敵はこういう感じの奴だからな、肉弾戦であれば余裕で勝てると踏んだのであろう、あとかなり酔っているのも飛び出した原因でしょうね。
だが甘いぞ冒険者、というかコイツ俺達と同じB級冒険者か、何でも良いがとにかく甘い。
こんなんでもインキャラーは上級魔族なんですよ、しかも魔将補佐。
中級魔族ですら一般的な人間にはまず勝てないのだ、いくらメンタルが強いとはいえ、昼間からこんな所で飲んだくれている冒険者ごときが勝てる相手ではない。
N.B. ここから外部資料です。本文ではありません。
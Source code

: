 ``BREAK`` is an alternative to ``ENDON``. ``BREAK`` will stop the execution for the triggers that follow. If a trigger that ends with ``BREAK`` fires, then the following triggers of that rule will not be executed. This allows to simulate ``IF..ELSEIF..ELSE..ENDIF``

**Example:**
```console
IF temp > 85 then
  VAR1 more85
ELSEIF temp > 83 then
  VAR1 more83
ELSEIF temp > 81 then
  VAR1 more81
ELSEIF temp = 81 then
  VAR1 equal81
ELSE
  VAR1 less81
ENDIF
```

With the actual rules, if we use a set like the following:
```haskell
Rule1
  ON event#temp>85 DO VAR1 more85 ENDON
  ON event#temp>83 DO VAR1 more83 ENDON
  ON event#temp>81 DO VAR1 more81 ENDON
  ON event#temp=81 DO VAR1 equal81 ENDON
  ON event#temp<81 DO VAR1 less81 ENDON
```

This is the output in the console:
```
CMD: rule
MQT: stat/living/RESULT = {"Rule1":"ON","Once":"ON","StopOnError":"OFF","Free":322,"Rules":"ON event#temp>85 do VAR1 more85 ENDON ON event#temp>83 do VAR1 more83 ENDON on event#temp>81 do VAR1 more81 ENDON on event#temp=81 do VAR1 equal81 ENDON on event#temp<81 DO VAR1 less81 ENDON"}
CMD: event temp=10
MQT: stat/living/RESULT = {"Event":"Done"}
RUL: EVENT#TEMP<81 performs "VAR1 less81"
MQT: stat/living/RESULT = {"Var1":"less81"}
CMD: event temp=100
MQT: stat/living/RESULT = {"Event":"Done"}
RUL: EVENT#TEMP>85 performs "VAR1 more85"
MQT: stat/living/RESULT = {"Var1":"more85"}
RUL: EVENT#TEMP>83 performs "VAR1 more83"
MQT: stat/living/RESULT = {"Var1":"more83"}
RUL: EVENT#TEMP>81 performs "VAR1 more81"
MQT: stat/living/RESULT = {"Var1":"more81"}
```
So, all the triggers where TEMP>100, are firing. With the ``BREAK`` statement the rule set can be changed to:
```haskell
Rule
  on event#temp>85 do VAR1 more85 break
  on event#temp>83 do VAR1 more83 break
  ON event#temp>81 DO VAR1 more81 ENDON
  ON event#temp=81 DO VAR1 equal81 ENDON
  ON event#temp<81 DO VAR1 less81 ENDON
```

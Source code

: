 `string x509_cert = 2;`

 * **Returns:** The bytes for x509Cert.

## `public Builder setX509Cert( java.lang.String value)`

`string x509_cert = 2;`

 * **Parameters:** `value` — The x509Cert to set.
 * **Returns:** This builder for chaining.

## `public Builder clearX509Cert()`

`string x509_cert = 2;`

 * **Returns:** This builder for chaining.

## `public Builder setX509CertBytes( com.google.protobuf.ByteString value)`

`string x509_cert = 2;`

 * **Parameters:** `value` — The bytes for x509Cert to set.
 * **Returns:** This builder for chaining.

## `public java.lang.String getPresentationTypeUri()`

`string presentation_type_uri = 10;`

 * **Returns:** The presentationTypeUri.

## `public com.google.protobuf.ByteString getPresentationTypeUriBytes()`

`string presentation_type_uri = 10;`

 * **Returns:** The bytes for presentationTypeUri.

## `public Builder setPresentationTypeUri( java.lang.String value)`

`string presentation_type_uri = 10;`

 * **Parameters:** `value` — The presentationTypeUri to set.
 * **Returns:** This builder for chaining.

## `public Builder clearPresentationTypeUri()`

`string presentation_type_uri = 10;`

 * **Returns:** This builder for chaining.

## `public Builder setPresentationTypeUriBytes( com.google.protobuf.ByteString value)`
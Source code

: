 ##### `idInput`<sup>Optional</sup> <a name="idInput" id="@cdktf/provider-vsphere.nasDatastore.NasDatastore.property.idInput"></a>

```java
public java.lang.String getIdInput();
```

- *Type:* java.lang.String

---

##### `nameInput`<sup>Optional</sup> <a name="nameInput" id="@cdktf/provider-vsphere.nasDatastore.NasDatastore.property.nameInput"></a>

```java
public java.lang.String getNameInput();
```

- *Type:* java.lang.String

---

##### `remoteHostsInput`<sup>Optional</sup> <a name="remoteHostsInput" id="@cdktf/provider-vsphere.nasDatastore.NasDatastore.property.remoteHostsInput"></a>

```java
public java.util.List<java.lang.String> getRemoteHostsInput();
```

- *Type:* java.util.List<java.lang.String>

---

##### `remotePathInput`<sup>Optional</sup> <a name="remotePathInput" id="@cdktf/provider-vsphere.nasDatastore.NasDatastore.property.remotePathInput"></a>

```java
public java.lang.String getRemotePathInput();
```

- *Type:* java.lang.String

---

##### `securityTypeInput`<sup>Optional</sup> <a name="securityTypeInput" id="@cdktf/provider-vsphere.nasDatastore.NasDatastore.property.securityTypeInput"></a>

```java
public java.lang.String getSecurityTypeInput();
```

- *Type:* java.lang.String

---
相手の実力を見誤った飲んだくれ雑魚冒険者のおっさん。
その攻撃がインキャラーに届く瞬間を見ることなく、振り回された腕で頭を叩き潰され、その後の連続ヒットでグロテスクな肉塊に転生した。
全く馬鹿な奴だったな。
しかしこのままだと次の馬鹿が命を捨てに行くのも時間の問題だ。
仕方が無い、そろそろ対処することとしよう。
「もうやるぞマーサ、ちなみにこいつには聞きたいこともある、死なない程度に殺してしまおう」
「難しいことを言わないで、とにかくギリギリまで痛めつけておくわ」
マーサの限界まで軽く打ったパンチを次々に貰うインキャラー。
鼻は折れ、頬骨も折れてしまったようだ。
ついでに右腕をへし折っておく、あと耳も引きちぎっておこう。
髪の毛は引き千切り、左腕には赤熱状態にしたユリナの尻尾で根性焼きを入れておいた。
いくらインキャラーが上級魔族で強いといっても、それは普通に暮らして普通に修行している人族と比べての話。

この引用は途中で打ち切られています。